About this task -
Gather every line from the entries below that includes "Definition".

━━━ Information given

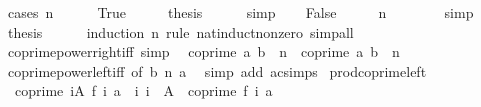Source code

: \begin{isabellebody}
\ {\isacharparenleft}{\kern0pt}cases\ {\isachardoublequoteopen}n\ {\isacharequal}{\kern0pt}\ {}{\isachardoublequoteclose}{\isacharparenright}{\kern0pt}\isanewline
\ \ \isamarkupfalse%
\ True\isanewline
\ \ \isamarkupfalse%
\ \isamarkupfalse%
\ {\isacharquery}{\kern0pt}thesis\isanewline
\ \ \ \ \isamarkupfalse%
\ simp\isanewline
{}\isamarkupfalse%
\isanewline
\ \ \isamarkupfalse%
\ False\isanewline
\ \ \isamarkupfalse%
\ \isamarkupfalse%
\ {\isachardoublequoteopen}n\ {\isachargreater}{\kern0pt}\ {}{\isachardoublequoteclose}\isanewline
\ \ \ \ \isamarkupfalse%
\ simp\isanewline
\ \ \isamarkupfalse%
\ \isamarkupfalse%
\ {\isacharquery}{\kern0pt}thesis\isanewline
\ \ \ \ \isamarkupfalse%
\ {\isacharparenleft}{\kern0pt}induction\ n\ rule{\isacharcolon}{\kern0pt}\ nat{\isacharunderscore}{\kern0pt}induct{\isacharunderscore}{\kern0pt}non{\isacharunderscore}{\kern0pt}zero{\isacharparenright}{\kern0pt}\ simp{\isacharunderscore}{\kern0pt}all\isanewline
{}\isamarkupfalse%
%
\endisatagproof
{\isafoldproof}%
%
\isadelimproof
\isanewline
%
\endisadelimproof
\isanewline
{}\isamarkupfalse%
\ coprime{\isacharunderscore}{\kern0pt}power{\isacharunderscore}{\kern0pt}right{\isacharunderscore}{\kern0pt}iff\ {\isacharbrackleft}{\kern0pt}simp{\isacharbrackright}{\kern0pt}{\isacharcolon}{\kern0pt}\isanewline
\ \ {\isachardoublequoteopen}coprime\ a\ {\isacharparenleft}{\kern0pt}b\ {\isacharcircum}{\kern0pt}\ n{\isacharparenright}{\kern0pt}\ {\isasymlongleftrightarrow}\ coprime\ a\ b\ {\isasymor}\ n\ {\isacharequal}{\kern0pt}\ {}{\isachardoublequoteclose}\isanewline
%
\isadelimproof
\ \ %
\endisadelimproof
%
\isatagproof
{}\isamarkupfalse%
\ coprime{\isacharunderscore}{\kern0pt}power{\isacharunderscore}{\kern0pt}left{\isacharunderscore}{\kern0pt}iff\ {\isacharbrackleft}{\kern0pt}of\ b\ n\ a{\isacharbrackright}{\kern0pt}\ \isamarkupfalse%
\ {\isacharparenleft}{\kern0pt}simp\ add{\isacharcolon}{\kern0pt}\ ac{\isacharunderscore}{\kern0pt}simps{\isacharparenright}{\kern0pt}%
\endisatagproof
{\isafoldproof}%
%
\isadelimproof
\isanewline
%
\endisadelimproof
\isanewline
{}\isamarkupfalse%
\ prod{\isacharunderscore}{\kern0pt}coprime{\isacharunderscore}{\kern0pt}left{\isacharcolon}{\kern0pt}\isanewline
\ \ {\isachardoublequoteopen}coprime\ {\isacharparenleft}{\kern0pt}{\isasymProd}i{\isasymin}A{\isachardot}{\kern0pt}\ f\ i{\isacharparenright}{\kern0pt}\ a{\isachardoublequoteclose}\ \ {\isachardoublequoteopen}{\isasymAnd}i{\isachardot}{\kern0pt}\ i\ {\isasymin}\ A\ {\isasymLongrightarrow}\ coprime\ {\isacharparenleft}{\kern0pt}f\ i{\isacharparenright}{\kern0pt}\ a{\isachardoublequoteclose}\isanewline

\end{isabellebody}

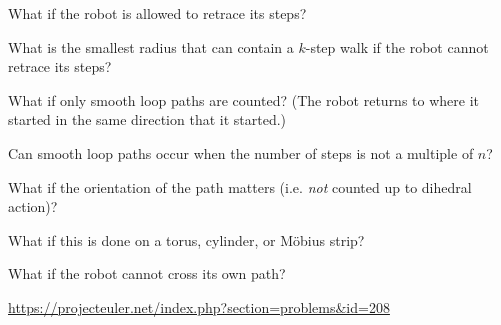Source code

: \documentclass{article}
\begin{document}
\begin{related}
  \item What if the robot is allowed to retrace its steps?
  \item What is the smallest radius that can contain a $k$-step walk if the robot
    cannot retrace its steps?
  \item What if only smooth loop paths are counted?
    (The robot returns to where it started in the same direction that it
    started.)
  \item Can smooth loop paths occur when the number of steps is not a multiple
    of $n$?
  \item What if the orientation of the path matters (i.e. \textit{not} counted
    up to dihedral action)?
  \item What if this is done on a torus, cylinder, or M\"obius strip?
  \item What if the robot cannot cross its own path?
\end{related}
\begin{references}
  \item \url{https://projecteuler.net/index.php?section=problems&id=208}
\end{references}
\end{document}
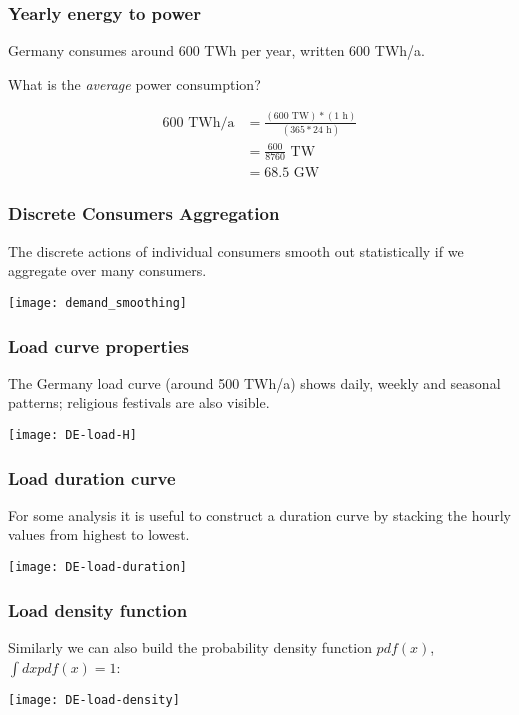 \documentclass[10pt,aspectratio=169,dvipsnames]{beamer}
\begin{document}
\begin{frame}
  \frametitle{Yearly energy to power}

  Germany consumes around 600 TWh per year, written 600 TWh/a.

  What is the \emph{average} power consumption?

  \begin{align*}
    600\textrm{ TWh/a} & = \frac{(600\textrm{ TW}) * (1\textrm{ h})}{(365*24 \textrm{ h})} \\
    & =  \frac{600}{8760} \textrm{ TW} \\
    & = 68.5 \textrm{ GW}
  \end{align*}

\end{frame}



\begin{frame}
  \frametitle{Discrete Consumers Aggregation}

  The discrete actions of individual consumers smooth out
  statistically if we aggregate over many consumers.

  \centering
  \texttt{[image: demand\_smoothing]}

\end{frame}


\begin{frame}
  \frametitle{Load curve properties}

  The Germany load curve (around 500 TWh/a) shows \alert{daily}, \alert{weekly} and
  \alert{seasonal} patterns; religious festivals are also visible.

  \centering
  \texttt{[image: DE-load-H]}

\end{frame}



\begin{frame}
  \frametitle{Load duration curve}

  For some analysis it is useful to construct a \alert{duration curve}
  by stacking the hourly values from highest to lowest.

  \centering
  \texttt{[image: DE-load-duration]}

\end{frame}




\begin{frame}
  \frametitle{Load density function}

  Similarly we can also build the \alert{probability density function} $pdf(x)$, $\int dx pdf(x) = 1$:

  \centering
  \texttt{[image: DE-load-density]}

\end{frame}
\end{document}
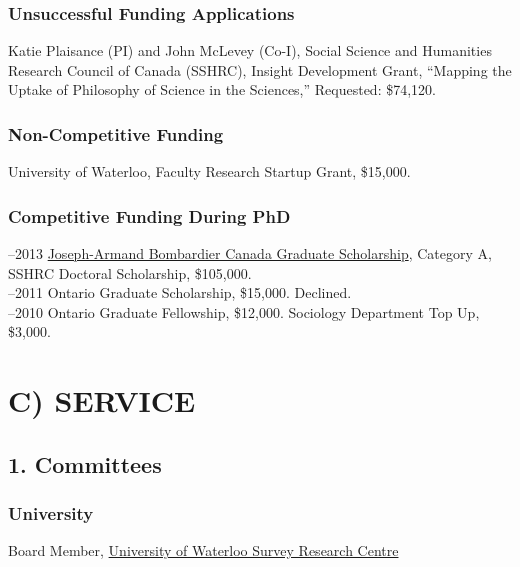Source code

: \documentclass[9pt,usenames,dvipsnames]{article}
\begin{document}
\subsubsection*{Unsuccessful Funding Applications}

\ind Katie Plaisance (PI) and John McLevey (Co-I), Social Science and Humanities Research Council of Canada (SSHRC), Insight Development Grant, ``Mapping the Uptake of Philosophy of Science in the Sciences,'' Requested: \$74,120. 

\subsubsection*{Non-Competitive Funding}

 University of Waterloo, Faculty Research Startup Grant, \$15,000.   

\subsubsection*{Competitive Funding During PhD}

–2013 \href{http://www.sshrc-crsh.gc.ca/funding-financement/programs-programmes/fellowships/doctoral-doctorat-eng.aspx}{Joseph-Armand Bombardier Canada Graduate Scholarship}, Category A, SSHRC Doctoral Scholarship, \$105,000.\\

–2011 Ontario Graduate Scholarship, \$15,000. Declined.\\

–2010 Ontario Graduate Fellowship, \$12,000. Sociology Department Top Up, \$3,000.\\

\section*{C) SERVICE} 

\subsection*{1. Committees}

\subsubsection*{University}

 Board Member, \href{http://math.uwaterloo.ca/survey-research-centre/node/1}{University of Waterloo Survey Research Centre} 
\end{document}
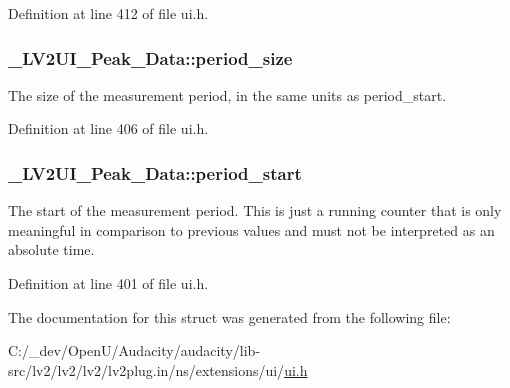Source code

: Definition at line 412 of file ui.\+h.

\subsubsection[{\texorpdfstring{period\+\_\+size}{period_size}}]{ \+\_\+\+L\+V2\+U\+I\+\_\+\+Peak\+\_\+\+Data\+::period\+\_\+size}\hypertarget{struct___l_v2_u_i___peak___data_abff5d80cd31d23bf30d3773d0066a5bb}{}\label{struct___l_v2_u_i___peak___data_abff5d80cd31d23bf30d3773d0066a5bb}
The size of the measurement period, in the same units as period\+\_\+start. 

Definition at line 406 of file ui.\+h.

\subsubsection[{\texorpdfstring{period\+\_\+start}{period_start}}]{ \+\_\+\+L\+V2\+U\+I\+\_\+\+Peak\+\_\+\+Data\+::period\+\_\+start}\hypertarget{struct___l_v2_u_i___peak___data_ae2b4f0e5b09a0ae11ffe24a120881839}{}\label{struct___l_v2_u_i___peak___data_ae2b4f0e5b09a0ae11ffe24a120881839}
The start of the measurement period. This is just a running counter that is only meaningful in comparison to previous values and must not be interpreted as an absolute time. 

Definition at line 401 of file ui.\+h.



The documentation for this struct was generated from the following file\+:\begin{DoxyCompactItemize}
\item 
C\+:/\+\_\+dev/\+Open\+U/\+Audacity/audacity/lib-\/src/lv2/lv2/lv2/lv2plug.\+in/ns/extensions/ui/\hyperlink{ui_8h}{ui.\+h}\end{DoxyCompactItemize}
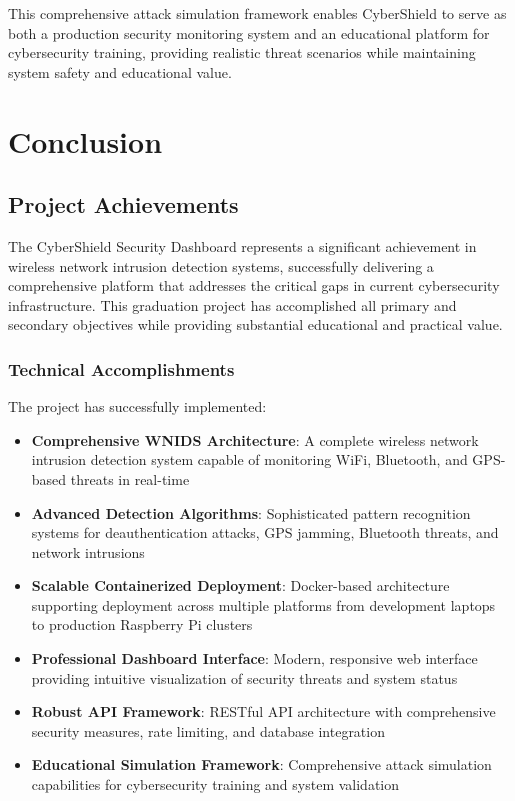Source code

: \documentclass[12pt,a4paper]{report}
\begin{document}
This comprehensive attack simulation framework enables CyberShield to serve as both a production security monitoring system and an educational platform for cybersecurity training, providing realistic threat scenarios while maintaining system safety and educational value.

\chapter{Conclusion}

\section{Project Achievements}

The CyberShield Security Dashboard represents a significant achievement in wireless network intrusion detection systems, successfully delivering a comprehensive platform that addresses the critical gaps in current cybersecurity infrastructure. This graduation project has accomplished all primary and secondary objectives while providing substantial educational and practical value.

\subsection{Technical Accomplishments}

The project has successfully implemented:

\begin{itemize}
    \item \textbf{Comprehensive WNIDS Architecture}: A complete wireless network intrusion detection system capable of monitoring WiFi, Bluetooth, and GPS-based threats in real-time
    \item \textbf{Advanced Detection Algorithms}: Sophisticated pattern recognition systems for deauthentication attacks, GPS jamming, Bluetooth threats, and network intrusions
    \item \textbf{Scalable Containerized Deployment}: Docker-based architecture supporting deployment across multiple platforms from development laptops to production Raspberry Pi clusters
    \item \textbf{Professional Dashboard Interface}: Modern, responsive web interface providing intuitive visualization of security threats and system status
    \item \textbf{Robust API Framework}: RESTful API architecture with comprehensive security measures, rate limiting, and database integration
    \item \textbf{Educational Simulation Framework}: Comprehensive attack simulation capabilities for cybersecurity training and system validation
\end{itemize}
\end{document}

━━━━━━

Expected answer -
: Definition at line 412 of file ui.\+h.
Definition at line 406 of file ui.\+h.
Definition at line 401 of file ui.\+h.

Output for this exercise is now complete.